On a funeral choir and a German nun


In a parish where I served as a deacon there was a funeral choir, a group of elderly volunteers who provided the music for every single funeral. The only prerequisite to being in the funeral choir was that the members couldn't be dead themselves, although I suspect that would have probably been waived if a corpse could have somehow managed to get up to the choir loft. The choir's director and organist was a walking stereotype named Sister Beatrice Hess, a frightfully severe nun whom the junior high kids called Rudolph. A self-taught organist, Sister was very proud of her skills. “I can play any piece of music usink only 'ze vite keysss,” she would boast in an accent as strong as the scent of braunschweiger left too long in the sun. This meant that basically everything was in the key of C whether it was written that way or not, and Sister expected the poor funeral choir – already not the most polished of groups – to have to hit notes so low that Vladimir Pasyoukov (Google him) would growl or so high that Alessandro Moreschi (Google him too) would have to tighten his belt to reach them.


Not long after I arrived in the parish a generous benefactor had left a bequest to redo the organ, and a transposer was installed so that with just a flick of a dial, Sister could play only 'ze vite keysss and the tunes played would be, if not exactly mellifluous, at least more or less in the key in which they were written. This would, in theory, aid the beleaguered funeral choir to produce something other than the usual exequiel ululation which startled many a mourner and challenged altar boys and new deacon alike to keep appropriately sombre straight faces during the rites. This was, however, just a theory, as although Sister did always manage to remember to transpose for the entrance (How Great Thou Art) she almost always forgot to readjust for the offertory, (I Am the Bread of Life), rendering that piece (which already requires a tessitura as wide as a barn door) positively un-singable. The funeral choir would try their best, but on the impossibly high third I will raise you up, it became too painful (for all involved) to continue, so they all just stopped, lest they did permanent damage, not only to their vocal chords but quite possibly to the eardrums of the mourners a well. Undaunted, Sister – with a Teutonic resolve that would have had Brünnhilde herself doffing her winged helmet in respect – would turn around from her perch at the organ and scream the words I WILL RAISE YOU UP, whilst more than one shocked mourner looked to the coffin, perhaps wondering if a voice which could raise the dead had, indeed, raised the dead.

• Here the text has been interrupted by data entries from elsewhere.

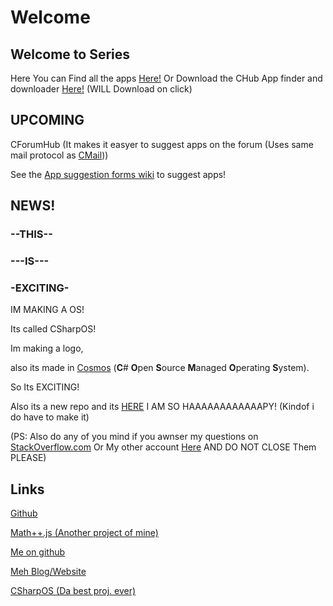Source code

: # Welcome

## Welcome to Series

Here You can Find all the apps [Here!](https://github.com/Elijah629/CSeries/tree/main/APPS) Or Download the CHub App finder and downloader [Here!](https://github.com/Elijah629/CSeries/raw/main/APPS/CHub/CHub%20Setup.exe) (WILL Download on click)

## UPCOMING

CForumHub (It makes it easyer to suggest apps on the forum (Uses same mail protocol as [CMail](https://github.com/Elijah629/CSeries/raw/main/APPS/CMail/CMail.exe)))

See the [App suggestion forms wiki](https://github.com/Elijah629/CSeries/wiki/FORUMS!) to suggest apps!

## NEWS!

### --THIS--
### ---IS---
### -EXCITING-

IM MAKING A OS!

Its called CSharpOS!

Im making a logo,

also its made in [Cosmos](https://www.gocosmos.org) (**C**# **O**pen **S**ource **M**anaged **O**perating **S**ystem).

So Its EXCITING!

Also its a new repo and its [HERE](https://github.com/Elijah629/CSharpOS) I AM SO HAAAAAAAAAAAAPY! (Kindof i do have to make it)

(PS: Also do any of you mind if you awnser my questions on [StackOverflow.com](https://stackoverflow.com/users/14512356/eli-ozcan) Or My other account [Here](https://stackoverflow.com/users/14503396/elijah629) AND DO NOT CLOSE Them PLEASE)

## Links

[Github](https://github.com/Elijah629/CSeries)

[Math++.js (Another project of mine)](https://github.com/Elijah629/Mathplusplus.js)

[Me on github](https://github.com/Elijah629)

[Meh Blog/Website](https://elijah629.wixsite.com/elijah629)

[CSharpOS (Da best proj. ever)](https://github.com/Elijah629/CSharpOS)

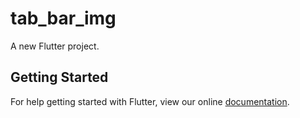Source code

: # tab_bar_img

A new Flutter project.

## Getting Started

For help getting started with Flutter, view our online
[documentation](https://flutter.io/).
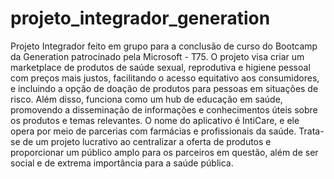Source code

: # projeto_integrador_generation
Projeto Integrador feito em grupo para a conclusão de curso do Bootcamp da Generation patrocinado pela Microsoft - T75. 
O projeto visa criar um marketplace de produtos de saúde sexual, reprodutiva e higiene pessoal com preços mais justos, facilitando o acesso equitativo aos consumidores, e incluindo a opção de doação de produtos para pessoas em situações de risco. 
Além disso, funciona como um hub de educação em saúde, promovendo a disseminação de informações e conhecimentos úteis sobre os produtos e temas relevantes. 
O nome do aplicativo é IntiCare, e ele opera por meio de parcerias com farmácias e profissionais da saúde. 
Trata-se de um projeto lucrativo ao centralizar a oferta de produtos e proporcionar um público amplo para os parceiros em questão, além de ser social e de extrema importância para a saúde pública.
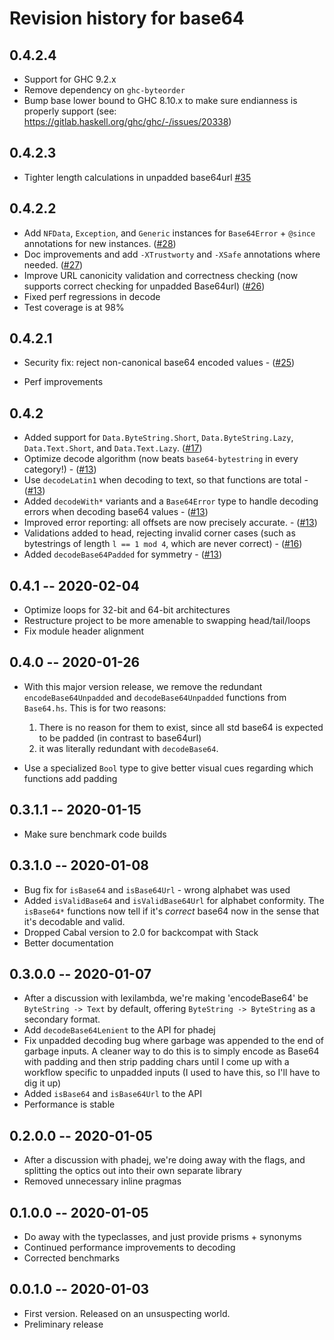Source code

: # Revision history for base64

## 0.4.2.4

* Support for GHC 9.2.x
* Remove dependency on `ghc-byteorder`
* Bump base lower bound to GHC 8.10.x to make sure endianness is properly support
  (see: https://gitlab.haskell.org/ghc/ghc/-/issues/20338)

## 0.4.2.3

* Tighter length calculations in unpadded base64url [#35](https://github.com/emilypi/base64/pull/35)

## 0.4.2.2

* Add `NFData`, `Exception`, and `Generic` instances for `Base64Error` + `@since` annotations for new instances. ([#28](https://github.com/emilypi/base64/pull/28))
* Doc improvements and add `-XTrustworty` and `-XSafe` annotations where needed. ([#27](https://github.com/emilypi/base64/pull/27))
* Improve URL canonicity validation and correctness checking (now supports correct checking for unpadded Base64url) ([#26](https://github.com/emilypi/base64/pull/26))
* Fixed perf regressions in decode
* Test coverage is at 98%

## 0.4.2.1

* Security fix: reject non-canonical base64 encoded values - ([#25](https://github.com/emilypi/base64/pull/25))

* Perf improvements

## 0.4.2

* Added support for `Data.ByteString.Short`, `Data.ByteString.Lazy`, `Data.Text.Short`, and `Data.Text.Lazy`. ([#17](https://github.com/emilypi/base64/pull/17))
* Optimize decode algorithm (now beats `base64-bytestring` in every category!) - ([#13](https://github.com/emilypi/base64/pull/13))
* Use `decodeLatin1` when decoding to text, so that functions are total - ([#13](https://github.com/emilypi/base64/pull/13))
* Added `decodeWith*` variants and a `Base64Error` type to handle decoding errors when decoding base64 values - ([#13](https://github.com/emilypi/base64/pull/13))
* Improved error reporting: all offsets are now precisely accurate. - ([#13](https://github.com/emilypi/base64/pull/13))
* Validations added to head, rejecting invalid corner cases (such as bytestrings of length `l == 1 mod 4`, which are never correct) - ([#16](https://github.com/emilypi/base64/pull/16))
* Added `decodeBase64Padded` for symmetry - ([#13](https://github.com/emilypi/base64/pull/13))


## 0.4.1 -- 2020-02-04

* Optimize loops for 32-bit and 64-bit architectures
* Restructure project to be more amenable to swapping head/tail/loops
* Fix module header alignment

## 0.4.0 -- 2020-01-26

* With this major version release, we remove the redundant `encodeBase64Unpadded` and `decodeBase64Unpadded` functions from `Base64.hs`. This is for two reasons:
  1. There is no reason for them to exist, since all std base64 is expected to be padded (in contrast to base64url)
  2. it was literally redundant with `decodeBase64`.

* Use a specialized `Bool` type to give better visual cues regarding which functions add padding

## 0.3.1.1 -- 2020-01-15

* Make sure benchmark code builds

## 0.3.1.0 -- 2020-01-08

* Bug fix for `isBase64` and `isBase64Url` - wrong alphabet was used
* Added `isValidBase64` and `isValidBase64Url` for alphabet conformity. The `isBase64*` functions now tell if it's *correct* base64 now in the sense that it's decodable and valid.
* Dropped Cabal version to 2.0 for backcompat with Stack
* Better documentation

## 0.3.0.0 -- 2020-01-07

* After a discussion with lexilambda, we're making 'encodeBase64' be `ByteString -> Text` by default, offering `ByteString -> ByteString` as
  a secondary format.
* Add `decodeBase64Lenient` to the API for phadej
* Fix unpadded decoding bug where garbage was appended to the end of garbage inputs. A cleaner way to do this is to simply encode as Base64 with
  padding and then strip padding chars until I come up with a workflow specific to unpadded inputs (I used to have this, so I'll have to dig it up)
* Added `isBase64` and `isBase64Url` to the API
* Performance is stable

## 0.2.0.0 -- 2020-01-05

* After a discussion with phadej, we're doing away with the flags, and splitting the optics out into their own separate library
* Removed unnecessary inline pragmas

## 0.1.0.0 -- 2020-01-05

* Do away with the typeclasses, and just provide prisms + synonyms
* Continued performance improvements to decoding
* Corrected benchmarks

## 0.0.1.0 -- 2020-01-03

* First version. Released on an unsuspecting world.
* Preliminary release
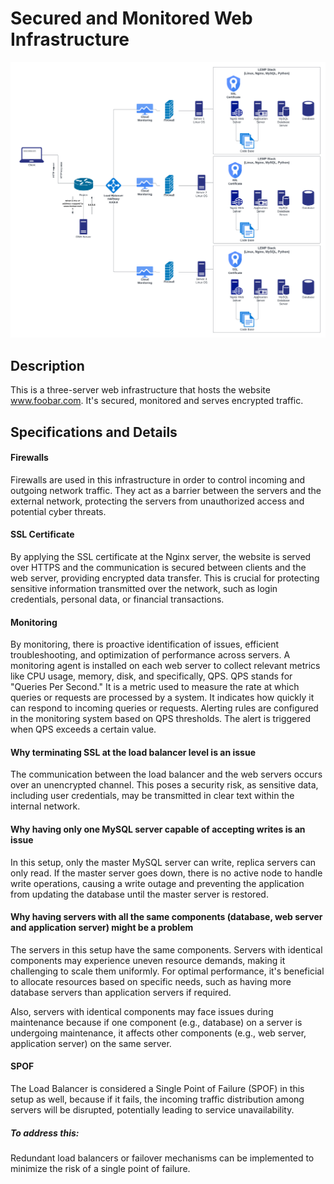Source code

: # Secured and Monitored Web Infrastructure

<img src="https://raw.githubusercontent.com/Maddily/alx-system_engineering-devops/master/0x09-web_infrastructure_design/2-secured_and_monitored_web_infrastructure.png" alt="Secured and Monitored Web Infrastructure">

## Description

This is a three-server web infrastructure that hosts the website www.foobar.com. It's secured, monitored and serves encrypted traffic.

## Specifications and Details

#### Firewalls
Firewalls are used in this infrastructure in order to control incoming and outgoing network traffic. They act as a barrier between the servers and the external network, protecting the servers from unauthorized access and potential cyber threats.

#### SSL Certificate
By applying the SSL certificate at the Nginx server, the website is served over HTTPS and the communication is secured between clients and the web server, providing encrypted data transfer. This is crucial for protecting sensitive information transmitted over the network, such as login credentials, personal data, or financial transactions.

#### Monitoring
By monitoring, there is proactive identification of issues, efficient troubleshooting, and optimization of performance across servers.
A monitoring agent is installed on each web server to collect relevant metrics like CPU usage, memory, disk, and specifically, QPS.
QPS stands for "Queries Per Second." It is a metric used to measure the rate at which queries or requests are processed by a system. It indicates how quickly it can respond to incoming queries or requests.
Alerting rules are configured in the monitoring system based on QPS thresholds. The alert is triggered when QPS exceeds a certain value.

#### Why terminating SSL at the load balancer level is an issue
The communication between the load balancer and the web servers occurs over an unencrypted channel. This poses a security risk, as sensitive data, including user credentials, may be transmitted in clear text within the internal network.

#### Why having only one MySQL server capable of accepting writes is an issue
In this setup, only the master MySQL server can write, replica servers can only read. If the master server goes down, there is no active node to handle write operations, causing a write outage and preventing the application from updating the database until the master server is restored.

#### Why having servers with all the same components (database, web server and application server) might be a problem
The servers in this setup have the same components. Servers with identical components may experience uneven resource demands, making it challenging to scale them uniformly. For optimal performance, it's beneficial to allocate resources based on specific needs, such as having more database servers than application servers if required.

Also, servers with identical components may face issues during maintenance because if one component (e.g., database) on a server is undergoing maintenance, it affects other components (e.g., web server, application server) on the same server.

#### SPOF
The Load Balancer is considered a Single Point of Failure (SPOF) in this setup as well, because if it fails, the incoming traffic distribution among servers will be disrupted, potentially leading to service unavailability.
##### To address this:
Redundant load balancers or failover mechanisms can be implemented to minimize the risk of a single point of failure.
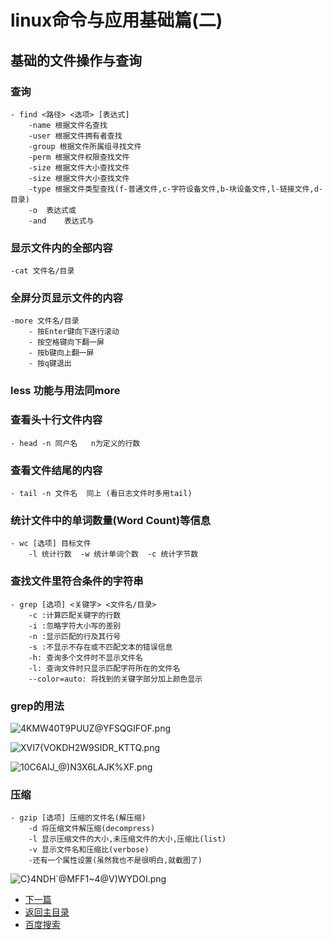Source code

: # linux命令与应用基础篇(二)
## 基础的文件操作与查询
### 查询
	- find <路径> <选项> [表达式]
		-name 根据文件名查找
		-user 根据文件拥有者查找
		-group 根据文件所属组寻找文件
		-perm 根据文件权限查找文件
		-size 根据文件大小查找文件
		-size 根据文件大小查找文件
		-type 根据文件类型查找(f-普通文件,c-字符设备文件,b-块设备文件,l-链接文件,d-目录)
		-o	表达式或
		-and	表达式与
		
### 显示文件内的全部内容
	-cat 文件名/目录

### 全屏分页显示文件的内容
	-more 文件名/目录
		- 按Enter键向下逐行滚动
		- 按空格键向下翻一屏
		- 按b键向上翻一屏
		- 按q键退出

### less 功能与用法同more

### 查看头十行文件内容
	- head -n 同户名   n为定义的行数
	
### 查看文件结尾的内容
	- tail -n 文件名  同上 (看日志文件时多用tail)
	
### 统计文件中的单词数量(Word Count)等信息
	- wc [选项] 目标文件  
		-l 统计行数  -w 统计单词个数  -c 统计字节数
		
### 查找文件里符合条件的字符串
	- grep [选项] <关键字> <文件名/目录>
		-c :计算匹配关键字的行数
		-i :忽略字符大小写的差别
		-n :显示匹配的行及其行号
		-s :不显示不存在或不匹配文本的错误信息
		-h: 查询多个文件时不显示文件名
		-l: 查询文件时只显示匹配字符所在的文件名
		--color=auto: 将找到的关键字部分加上颜色显示
		
### grep的用法

![4KMW40T9PUUZ@YFSQGIFOF.png](https://upload-images.jianshu.io/upload_images/14477271-e7b885747d7d0973.png?imageMogr2/auto-orient/strip%7CimageView2/2/w/1240)

![XVI7{VOKDH2W9SIDR_KTTQ.png](https://upload-images.jianshu.io/upload_images/14477271-be6a73478064a10d.png?imageMogr2/auto-orient/strip%7CimageView2/2/w/1240)

![10C6AIJ_@)N3X6LAJK%XF.png](https://upload-images.jianshu.io/upload_images/14477271-fb4d78f70166a076.png?imageMogr2/auto-orient/strip%7CimageView2/2/w/1240)
### 压缩
	- gzip [选项] 压缩的文件名(解压缩)
		-d 将压缩文件解压缩(decompress)
		-l 显示压缩文件的大小,未压缩文件的大小,压缩比(list)
		-v 显示文件名和压缩比(verbose)
		-还有一个属性设置(虽然我也不是很明白,就截图了)
		
![C}4NDH`@MFF1~4@V)WYDOI.png](https://upload-images.jianshu.io/upload_images/14477271-dd595bb0b32b9da9.png?imageMogr2/auto-orient/strip%7CimageView2/2/w/1240)
	
- [下一篇](https://abell4.github.io/)
- [返回主目录](https://abell4.github.io/)
- [百度搜索](http://baidu.com)


	

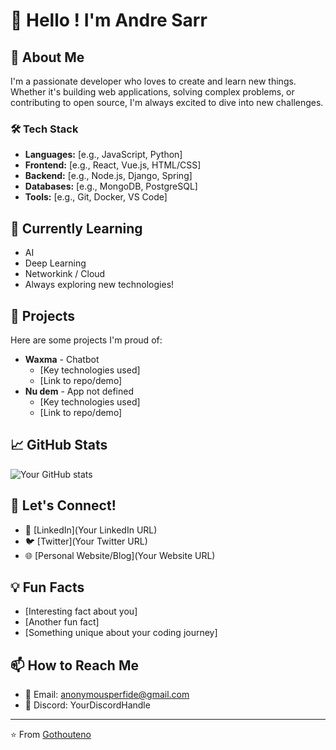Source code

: # 👋 Hello ! I'm Andre Sarr

## 🚀 About Me
I'm a passionate developer who loves to create and learn new things. Whether it's building web applications, solving complex problems, or contributing to open source, I'm always excited to dive into new challenges.

### 🛠️ Tech Stack
- **Languages:** [e.g., JavaScript, Python]
- **Frontend:** [e.g., React, Vue.js, HTML/CSS]
- **Backend:** [e.g., Node.js, Django, Spring]
- **Databases:** [e.g., MongoDB, PostgreSQL]
- **Tools:** [e.g., Git, Docker, VS Code]

## 🌱 Currently Learning
- AI
- Deep Learning
- Networkink / Cloud
- Always exploring new technologies!

## 💼 Projects
Here are some projects I'm proud of:

- **Waxma** - Chatbot
  - [Key technologies used]
  - [Link to repo/demo]
- **Nu dem** - App not defined
  - [Key technologies used]
  - [Link to repo/demo]

## 📈 GitHub Stats
![Your GitHub stats](https://github-readme-stats.vercel.app/api?username=Anonymous1223334444&show_icons=true&theme=radical)

## 🤝 Let's Connect!
- 💼 [LinkedIn](Your LinkedIn URL)
- 🐦 [Twitter](Your Twitter URL)
- 🌐 [Personal Website/Blog](Your Website URL)

## 💡 Fun Facts
- [Interesting fact about you]
- [Another fun fact]
- [Something unique about your coding journey]

## 📫 How to Reach Me
- 📧 Email: anonymousperfide@gmail.com
- 💬 Discord: YourDiscordHandle

---
⭐️ From [Gothouteno](https://github.com/Gothouteno)
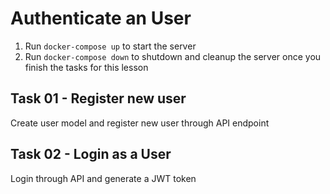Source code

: # Authenticate an User

1. Run `docker-compose up` to start the server
2. Run `docker-compose down` to shutdown and cleanup the server once you finish the tasks for this lesson

## Task 01 - Register new user

Create user model and register new user through API endpoint

## Task 02 - Login as a User

Login through API and generate a JWT token
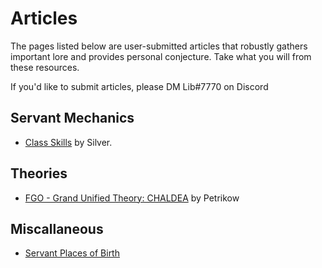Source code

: # Articles

The pages listed below are user-submitted articles that robustly gathers important lore and provides personal conjecture. Take what you will from these resources.

If you'd like to submit articles, please DM Lib#7770 on Discord

## Servant Mechanics

* [Class Skills](Articles/class-skills.md) by Silver.

## Theories

* [FGO - Grand Unified Theory: CHALDEA](https://forums.nrvnqsr.com/showthread.php/9380-Grand-Unified-Theory-CHALDEA) by Petrikow

## Miscallaneous 

* [Servant Places of Birth](map.md)
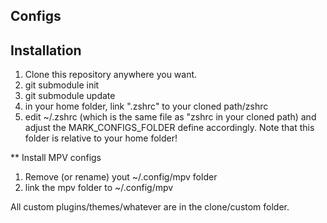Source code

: ## Configs

## Installation
1. Clone this repository anywhere you want.
2. git submodule init
3. git submodule update
4. in your home folder, link ".zshrc" to your cloned path/zshrc
5. edit ~/.zshrc (which is the same file as "zshrc in your cloned path) and adjust the MARK_CONFIGS_FOLDER define accordingly. Note that this folder is relative to your home 
folder!

** Install MPV configs
1. Remove (or rename) yout ~/.config/mpv folder
2. link the mpv folder to ~/.config/mpv

All custom plugins/themes/whatever are in the clone/custom folder.
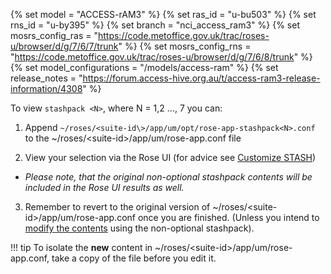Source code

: {% set model = "ACCESS-rAM3" %}
{% set ras_id = "u-bu503" %}
{% set rns_id = "u-by395" %}
{% set branch = "nci_access_ram3" %}
{% set mosrs_config_ras = "https://code.metoffice.gov.uk/trac/roses-u/browser/d/g/7/6/7/trunk" %}
{% set mosrs_config_rns = "https://code.metoffice.gov.uk/trac/roses-u/browser/d/g/7/6/8/trunk" %}
{% set model_configurations = "/models/access-ram" %}
{% set release_notes = "https://forum.access-hive.org.au/t/access-ram3-release-information/4308" %}

To view `stashpack <N>`, where N = 1,2 ..., 7  you can:

1) Append `~/roses/<suite-id\>/app/um/opt/rose-app-stashpack<N>.conf` to the ~/roses/<suite-id\>/app/um/rose-app.conf file

2) View your selection via the Rose UI (for advice see [Customize STASH](/model_outputs/customize_stash))
   
- *Please note, that the original non-optional stashpack contents will be included in the Rose UI results as well.*

3) Remember to revert to the original version of ~/roses/<suite-id\>/app/um/rose-app.conf once you are finished. (Unless you intend to [modify the contents](/model_outputs/customize_stash) using the non-optional stashpack).

!!! tip
    To isolate the **new** content in ~/roses/<suite-id\>/app/um/rose-app.conf, take a copy of the file before you edit it.

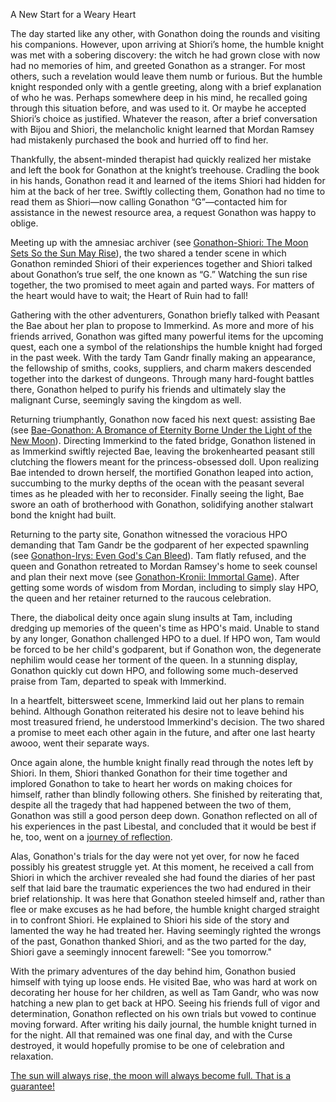 A New Start for a Weary Heart

The day started like any other, with Gonathon doing the rounds and visiting his companions. However, upon arriving at Shiori’s home, the humble knight was met with a sobering discovery: the witch he had grown close with now had no memories of him, and greeted Gonathon as a stranger. For most others, such a revelation would leave them numb or furious. But the humble knight responded only with a gentle greeting, along with a brief explanation of who he was. Perhaps somewhere deep in his mind, he recalled going through this situation before, and was used to it. Or maybe he accepted Shiori’s choice as justified. Whatever the reason, after a brief conversation with Bijou and Shiori, the melancholic knight learned that Mordan Ramsey had mistakenly purchased the book and hurried off to find her.

Thankfully, the absent-minded therapist had quickly realized her mistake and left the book for Gonathon at the knight’s treehouse. Cradling the book in his hands, Gonathon read it and learned of the items Shiori had hidden for him at the back of her tree. Swiftly collecting them, Gonathon had no time to read them as Shiori—now calling Gonathon “G”—contacted him for assistance in the newest resource area, a request Gonathon was happy to oblige.

Meeting up with the amnesiac archiver (see [Gonathon-Shiori: The Moon Sets So the Sun May Rise](#edge:gigi-shiori)), the two shared a tender scene in which Gonathon reminded Shiori of their experiences together and Shiori talked about Gonathon’s true self, the one known as “G.” Watching the sun rise together, the two promised to meet again and parted ways. For matters of the heart would have to wait; the Heart of Ruin had to fall!

Gathering with the other adventurers, Gonathon briefly talked with Peasant the Bae about her plan to propose to Immerkind. As more and more of his friends arrived, Gonathon was gifted many powerful items for the upcoming quest, each one a symbol of the relationships the humble knight had forged in the past week. With the tardy Tam Gandr finally making an appearance, the fellowship of smiths, cooks, suppliers, and charm makers descended together into the darkest of dungeons. Through many hard-fought battles there, Gonathon helped to purify his friends and ultimately slay the malignant Curse, seemingly saving the kingdom as well.

Returning triumphantly, Gonathon now faced his next quest: assisting Bae (see [Bae-Gonathon: A Bromance of Eternity Borne Under the Light of the New Moon](#edge:bae-gigi)). Directing Immerkind to the fated bridge, Gonathon listened in as Immerkind swiftly rejected Bae, leaving the brokenhearted peasant still clutching the flowers meant for the princess-obsessed doll. Upon realizing Bae intended to drown herself, the mortified Gonathon leaped into action, succumbing to the murky depths of the ocean with the peasant several times as he pleaded with her to reconsider. Finally seeing the light, Bae swore an oath of brotherhood with Gonathon, solidifying another stalwart bond the knight had built.

Returning to the party site, Gonathon witnessed the voracious HPO demanding that Tam Gandr be the godparent of her expected spawnling (see [Gonathon-Irys: Even God's Can Bleed](#edge:irys-gigi)). Tam flatly refused, and the queen and Gonathon retreated to Mordan Ramsey's home to seek counsel and plan their next move (see [Gonathon-Kronii: Immortal Game](#edge:kronii-gigi)). After getting some words of wisdom from Mordan, including to simply slay HPO, the queen and her retainer returned to the raucous celebration.

There, the diabolical deity once again slung insults at Tam, including dredging up memories of the queen's time as HPO's maid. Unable to stand by any longer, Gonathon challenged HPO to a duel. If HPO won, Tam would be forced to be her child's godparent, but if Gonathon won, the degenerate nephilim would cease her torment of the queen. In a stunning display, Gonathon quickly cut down HPO, and following some much-deserved praise from Tam, departed to speak with Immerkind.

In a heartfelt, bittersweet scene, Immerkind laid out her plans to remain behind. Although Gonathon reiterated his desire not to leave behind his most treasured friend, he understood Immerkind's decision. The two shared a promise to meet each other again in the future, and after one last hearty awooo, went their separate ways.

Once again alone, the humble knight finally read through the notes left by Shiori. In them, Shiori thanked Gonathon for their time together and implored Gonathon to take to heart her words on making choices for himself, rather than blindly following others. She finished by reiterating that, despite all the tragedy that had happened between the two of them, Gonathon was still a good person deep down. Gonathon reflected on all of his experiences in the past Libestal, and concluded that it would be best if he, too, went on a [journey of reflection](https://www.youtube.com/watch?v=rDdbFYqcAyI&t=10505s).

Alas, Gonathon's trials for the day were not yet over, for now he faced possibly his greatest struggle yet. At this moment, he received a call from Shiori in which the archiver revealed she had found the diaries of her past self that laid bare the traumatic experiences the two had endured in their brief relationship. It was here that Gonathon steeled himself and, rather than flee or make excuses as he had before, the humble knight charged straight in to confront Shiori. He explained to Shiori his side of the story and lamented the way he had treated her. Having seemingly righted the wrongs of the past, Gonathon thanked Shiori, and as the two parted for the day, Shiori gave a seemingly innocent farewell: "See you tomorrow."

With the primary adventures of the day behind him, Gonathon busied himself with tying up loose ends. He visited Bae, who was hard at work on decorating her house for her children, as well as Tam Gandr, who was now hatching a new plan to get back at HPO. Seeing his friends full of vigor and determination, Gonathon reflected on his own trials but vowed to continue moving forward. After writing his daily journal, the humble knight turned in for the night. All that remained was one final day, and with the Curse destroyed, it would hopefully promise to be one of celebration and relaxation.

[The sun will always rise, the moon will always become full. That is a guarantee!](#embed:https://www.youtube.com/watch?v=rDdbFYqcAyI&t=14284s)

I WILL RAISE YOU UP Sister screeched and, though there was certainly hurt and doubt and confusion present in that church, the conviction with which she caterwauled that line cut through it all to get to a most important point: this – this sadness, this grief, this confusion – would not have the final say. And though there were undoubtedly people in that church who were so lost in their sadness, grief and confusion that they themselves could not completely believe the words being yawped, there was no doubt that Sister Beatrice believed them. And that was something. Maybe it wasn't as comforting as being able to say the words themselves, but it was something.


Knowing that there are people like Sister Beatrice out there in the world, shouting to the very heavens when our own voices may fail us, can be a comfort. I. WILL. RAISE. YOU. UP. Such awareness – such connection – can offer us strength and hope until we feel ready to join in the song ourselves. In whatever way we can. And in whatever key.